Orange County, CA — On April 15, 2016, the Los Angeles County Superior Court agreed with Jason Puleo and William Adams, two formerly homeless veterans, and the non-profit Kennedy Commission (Petitioners), represented by PILP’s California Affordable Housing Law Project, the Public Law Center (PLC), and Jones Day, that the City of Huntington Beach must “immediately comply with the judgment and writ of mandate and to cease enforcing, administering or implementing the [BECSP Amendment].” See Order Enforcing Judgment.
The BECSP Amendment effectively blocked any low-cost housing in the City, imposing a development cap, burdensome parking, setback, height, and use restrictions, and costly and time-consuming discretionary permit requirements. “This year-long effort to force the city to simply comply with state law and its own Housing Element, the ‘Constitution’ for development, reminds all of us that we must remain vigilant and be prepared to fight efforts to block affordable housing.” said PLC staff attorney Sarah Gregory.
“Although this Superior Court decision…is a win for affordable housing in Huntington Beach, our work to ensure veterans and other vulnerable individuals can continue to call Orange County home will continue”
-Sarah Gregory, PLC staff attorney
The Huntington Beach City Council adopted the BECSP Amendment on May 4, 2015, despite months of efforts by the Kennedy Commission and the two displaced veterans, who had been forced to leave Huntington Beach due to the lack of affordable housing in the city. The City of Huntington Beach had refused to comply with previous court orders, continued to enforce the BECSP Amendment, and appealed a January 20, 2016 judgment in favor of the Petitioners.

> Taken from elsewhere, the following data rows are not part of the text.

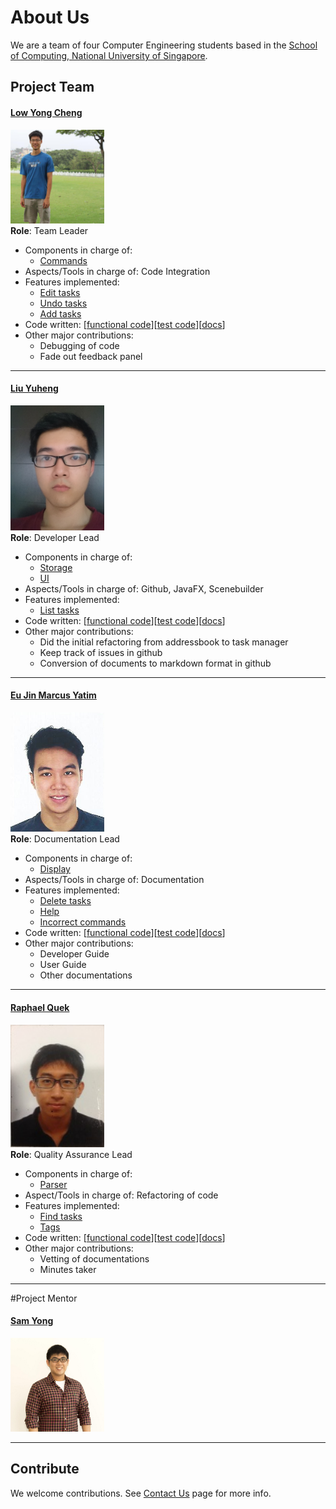 # About Us

<!-- @@author A0139820E -->

 We are a team of four Computer Engineering students based in the [School of Computing, National University of Singapore](http://www.comp.nus.edu.sg). 

## Project Team
#### [**Low Yong Cheng**](https://github.com/yongchenglow)
<img src='images/LowYongCheng.jpg' width="150"><br>
**Role**: Team Leader<br>

* Components in charge of:
   * [Commands](https://github.com/CS2103AUG2016-T10-C4/Main/blob/master/docs/DeveloperGuide.md#5-logic-component)
* Aspects/Tools in charge of: Code Integration 
* Features implemented:   
   * [Edit tasks](https://github.com/CS2103AUG2016-T10-C4/Main/blob/master/docs/UserGuide.md#317-editing-items)
   * [Undo tasks](https://github.com/CS2103AUG2016-T10-C4/Main/blob/master/docs/UserGuide.md#319-undoing-your-previous-commands)
   * [Add tasks](https://github.com/CS2103AUG2016-T10-C4/Main/blob/master/docs/UserGuide.md#312-add-a-todo-task)
* Code written: [[functional code](https://github.com/CS2103AUG2016-T10-C4/Main/blob/master/collated/main/A0144665Y.md)][[test code](https://github.com/CS2103AUG2016-T10-C4/Main/blob/master/collated/test/A0144665Y.md)][[docs](https://github.com/CS2103AUG2016-T10-C4/Main/blob/master/collated/docs/A0144665Y.md)]
* Other major contributions:
   * Debugging of code
   * Fade out feedback panel
   
-----

#### [**Liu Yuheng**](https://github.com/E0003705)
<img src='images/LiuYuheng.jpg' width="150"><br>
**Role**: Developer Lead<br>

* Components in charge of: 
    * [Storage](https://github.com/CS2103AUG2016-T10-C4/Main/blob/master/docs/DeveloperGuide.md#7-storage-component)
    * [UI](https://github.com/CS2103AUG2016-T10-C4/Main/blob/master/docs/DeveloperGuide.md#4-ui-component)
* Aspects/Tools in charge of: Github, JavaFX, Scenebuilder
* Features implemented:
    * [List tasks](https://github.com/CS2103AUG2016-T10-C4/Main/blob/master/docs/UserGuide.md#316-listing-what-you-want-to-do)
* Code written: [[functional code](https://github.com/CS2103AUG2016-T10-C4/Main/blob/master/collated/main/A0139820E.md)][[test code](https://github.com/CS2103AUG2016-T10-C4/Main/blob/master/collated/test/A0139820E.md)][[docs](https://github.com/CS2103AUG2016-T10-C4/Main/blob/master/collated/docs/A0139820E.md)]
* Other major contributions:
    * Did the initial refactoring from addressbook to task manager
    * Keep track of issues in github
    * Conversion of documents to markdown format in github

-----

#### [**Eu Jin Marcus Yatim**](https://github.com/a0124453)
<img src='images/EuJinMarcusYatim.jpg' width="150"><br>
**Role**: Documentation Lead<br>

* Components in charge of:
   * [Display](https://github.com/CS2103AUG2016-T10-C4/Main/blob/master/docs/DeveloperGuide.md#3-architecture)
* Aspects/Tools in charge of: Documentation
* Features implemented:
   * [Delete tasks](https://github.com/CS2103AUG2016-T10-C4/Main/blob/master/docs/UserGuide.md#317-deleting-items)
   * [Help](https://github.com/CS2103AUG2016-T10-C4/Main/blob/master/docs/UserGuide.md#311-viewing-help)
   * [Incorrect commands](https://github.com/CS2103AUG2016-T10-C4/Main/blob/master/docs/UserGuide.md#311-viewing-help)
* Code written: [[functional code](https://github.com/CS2103AUG2016-T10-C4/Main/blob/master/collated/main/A0124453M.md)][[test code](https://github.com/CS2103AUG2016-T10-C4/Main/blob/master/collated/test/A0124453M.md)][[docs](https://github.com/CS2103AUG2016-T10-C4/Main/blob/master/collated/docs/A0124453M.md)]
* Other major contributions:
   * Developer Guide
   * User Guide
   * Other documentations

-----

#### [**Raphael Quek**](https://github.com/raphaelquek)
<img src='images/RaphaelQuekHaoChong.jpg' width="150"><br>
**Role**: Quality Assurance Lead<br>

* Components in charge of:
   * [Parser](https://github.com/CS2103AUG2016-T10-C4/Main/blob/master/docs/DeveloperGuide.md#5-logic-component)
* Aspect/Tools in charge of: Refactoring of code
* Features implemented:
   * [Find tasks](https://github.com/CS2103AUG2016-T10-C4/Main/blob/master/docs/UserGuide.md#315-find-an-item)
   * [Tags](https://github.com/CS2103AUG2016-T10-C4/Main/blob/master/docs/UserGuide.md#312-add-a-todo-task)
* Code written: [[functional code](https://github.com/CS2103AUG2016-T10-C4/Main/blob/master/collated/main/A0139716X.md)][[test code](https://github.com/CS2103AUG2016-T10-C4/Main/blob/master/collated/test/A0139716X.md)][[docs](https://github.com/CS2103AUG2016-T10-C4/Main/blob/master/collated/docs/A0139716X.md)]
* Other major contributions:
   * Vetting of documentations
   * Minutes taker

-----

#Project Mentor
#### [**Sam Yong**](https://github.com/mauris)
 <img src="images/SamYong.jpeg" width="150"><br>
 
------

## Contribute

We welcome contributions. See [Contact Us](ContactUs.md) page for more info.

Petitioners sought to force Huntington Beach to implement its state-approved General Plan Housing Element, which was approved by the California Department of Housing and Community Development in 2013. The General Plan Housing Element–referred to as the “Constitution” for all planning and development within the city–allowed for the development of high-density low-cost housing by-right along the city’s Beach-Edinger commercial corridor in order to accommodate the city’s housing needs for low-income residents. Sarah Gregory said, “Although this Superior Court decision on the BECSP Amendment is a win for affordable housing in Huntington Beach, our work to ensure veterans and other vulnerable individuals can continue to call Orange County home will continue in earnest.”